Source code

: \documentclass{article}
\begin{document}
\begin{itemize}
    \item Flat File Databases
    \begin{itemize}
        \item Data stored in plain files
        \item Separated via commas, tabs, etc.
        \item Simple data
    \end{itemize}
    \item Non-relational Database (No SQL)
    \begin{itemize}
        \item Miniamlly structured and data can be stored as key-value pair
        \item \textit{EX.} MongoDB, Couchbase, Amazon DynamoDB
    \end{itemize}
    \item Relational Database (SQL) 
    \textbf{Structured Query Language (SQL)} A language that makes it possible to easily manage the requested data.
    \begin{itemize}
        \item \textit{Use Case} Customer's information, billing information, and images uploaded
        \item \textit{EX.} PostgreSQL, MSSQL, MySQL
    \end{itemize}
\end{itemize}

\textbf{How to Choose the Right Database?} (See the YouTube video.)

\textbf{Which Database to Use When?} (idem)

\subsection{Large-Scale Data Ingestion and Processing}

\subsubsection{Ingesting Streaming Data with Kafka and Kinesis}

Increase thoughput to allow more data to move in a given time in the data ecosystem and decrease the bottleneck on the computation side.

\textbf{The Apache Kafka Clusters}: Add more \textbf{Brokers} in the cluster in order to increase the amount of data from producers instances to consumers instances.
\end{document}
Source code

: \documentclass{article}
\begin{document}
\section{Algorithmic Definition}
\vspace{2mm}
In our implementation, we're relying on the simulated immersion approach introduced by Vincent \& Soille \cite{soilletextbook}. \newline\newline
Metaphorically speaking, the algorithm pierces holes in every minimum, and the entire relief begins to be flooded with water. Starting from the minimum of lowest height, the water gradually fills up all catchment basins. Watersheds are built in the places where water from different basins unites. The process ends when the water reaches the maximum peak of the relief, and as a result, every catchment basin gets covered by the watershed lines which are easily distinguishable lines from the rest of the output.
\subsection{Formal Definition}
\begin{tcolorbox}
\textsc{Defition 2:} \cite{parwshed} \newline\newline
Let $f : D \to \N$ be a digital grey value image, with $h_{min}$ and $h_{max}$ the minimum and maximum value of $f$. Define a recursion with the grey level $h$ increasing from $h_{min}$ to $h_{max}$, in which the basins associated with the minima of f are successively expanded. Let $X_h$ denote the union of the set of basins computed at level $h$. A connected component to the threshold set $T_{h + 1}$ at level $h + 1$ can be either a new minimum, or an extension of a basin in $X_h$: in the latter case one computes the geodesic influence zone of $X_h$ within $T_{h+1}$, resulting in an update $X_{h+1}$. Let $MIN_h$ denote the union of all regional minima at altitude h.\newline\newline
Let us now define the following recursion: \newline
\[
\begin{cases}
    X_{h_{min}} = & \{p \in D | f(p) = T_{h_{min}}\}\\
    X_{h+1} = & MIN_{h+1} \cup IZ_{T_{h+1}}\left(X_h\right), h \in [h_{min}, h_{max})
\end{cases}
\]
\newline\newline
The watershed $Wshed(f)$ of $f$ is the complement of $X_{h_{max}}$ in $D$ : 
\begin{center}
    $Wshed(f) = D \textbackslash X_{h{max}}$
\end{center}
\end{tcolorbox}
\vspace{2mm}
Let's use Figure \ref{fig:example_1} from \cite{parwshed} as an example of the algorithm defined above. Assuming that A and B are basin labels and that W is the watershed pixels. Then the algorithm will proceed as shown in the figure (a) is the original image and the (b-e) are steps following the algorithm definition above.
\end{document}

==*==

Try it>
Give back the entire listing above, matching every line exactly.

Result>
Source code

: \documentclass{article}
\begin{document}
\begin{itemize}
    \item Flat File Databases
    \begin{itemize}
        \item Data stored in plain files
        \item Separated via commas, tabs, etc.
        \item Simple data
    \end{itemize}
    \item Non-relational Database (No SQL)
    \begin{itemize}
        \item Miniamlly structured and data can be stored as key-value pair
        \item \textit{EX.} MongoDB, Couchbase, Amazon DynamoDB
    \end{itemize}
    \item Relational Database (SQL) 
    \textbf{Structured Query Language (SQL)} A language that makes it possible to easily manage the requested data.
    \begin{itemize}
        \item \textit{Use Case} Customer's information, billing information, and images uploaded
        \item \textit{EX.} PostgreSQL, MSSQL, MySQL
    \end{itemize}
\end{itemize}

\textbf{How to Choose the Right Database?} (See the YouTube video.)

\textbf{Which Database to Use When?} (idem)

\subsection{Large-Scale Data Ingestion and Processing}

\subsubsection{Ingesting Streaming Data with Kafka and Kinesis}

Increase thoughput to allow more data to move in a given time in the data ecosystem and decrease the bottleneck on the computation side.

\textbf{The Apache Kafka Clusters}: Add more \textbf{Brokers} in the cluster in order to increase the amount of data from producers instances to consumers instances.
\end{document}
Source code

: \documentclass{article}
\begin{document}
\section{Algorithmic Definition}
\vspace{2mm}
In our implementation, we're relying on the simulated immersion approach introduced by Vincent \& Soille \cite{soilletextbook}. \newline\newline
Metaphorically speaking, the algorithm pierces holes in every minimum, and the entire relief begins to be flooded with water. Starting from the minimum of lowest height, the water gradually fills up all catchment basins. Watersheds are built in the places where water from different basins unites. The process ends when the water reaches the maximum peak of the relief, and as a result, every catchment basin gets covered by the watershed lines which are easily distinguishable lines from the rest of the output.
\subsection{Formal Definition}
\begin{tcolorbox}
\textsc{Defition 2:} \cite{parwshed} \newline\newline
Let $f : D \to \N$ be a digital grey value image, with $h_{min}$ and $h_{max}$ the minimum and maximum value of $f$. Define a recursion with the grey level $h$ increasing from $h_{min}$ to $h_{max}$, in which the basins associated with the minima of f are successively expanded. Let $X_h$ denote the union of the set of basins computed at level $h$. A connected component to the threshold set $T_{h + 1}$ at level $h + 1$ can be either a new minimum, or an extension of a basin in $X_h$: in the latter case one computes the geodesic influence zone of $X_h$ within $T_{h+1}$, resulting in an update $X_{h+1}$. Let $MIN_h$ denote the union of all regional minima at altitude h.\newline\newline
Let us now define the following recursion: \newline
\[
\begin{cases}
    X_{h_{min}} = & \{p \in D | f(p) = T_{h_{min}}\}\\
    X_{h+1} = & MIN_{h+1} \cup IZ_{T_{h+1}}\left(X_h\right), h \in [h_{min}, h_{max})
\end{cases}
\]
\newline\newline
The watershed $Wshed(f)$ of $f$ is the complement of $X_{h_{max}}$ in $D$ : 
\begin{center}
    $Wshed(f) = D \textbackslash X_{h{max}}$
\end{center}
\end{tcolorbox}
\vspace{2mm}
Let's use Figure \ref{fig:example_1} from \cite{parwshed} as an example of the algorithm defined above. Assuming that A and B are basin labels and that W is the watershed pixels. Then the algorithm will proceed as shown in the figure (a) is the original image and the (b-e) are steps following the algorithm definition above.
\end{document}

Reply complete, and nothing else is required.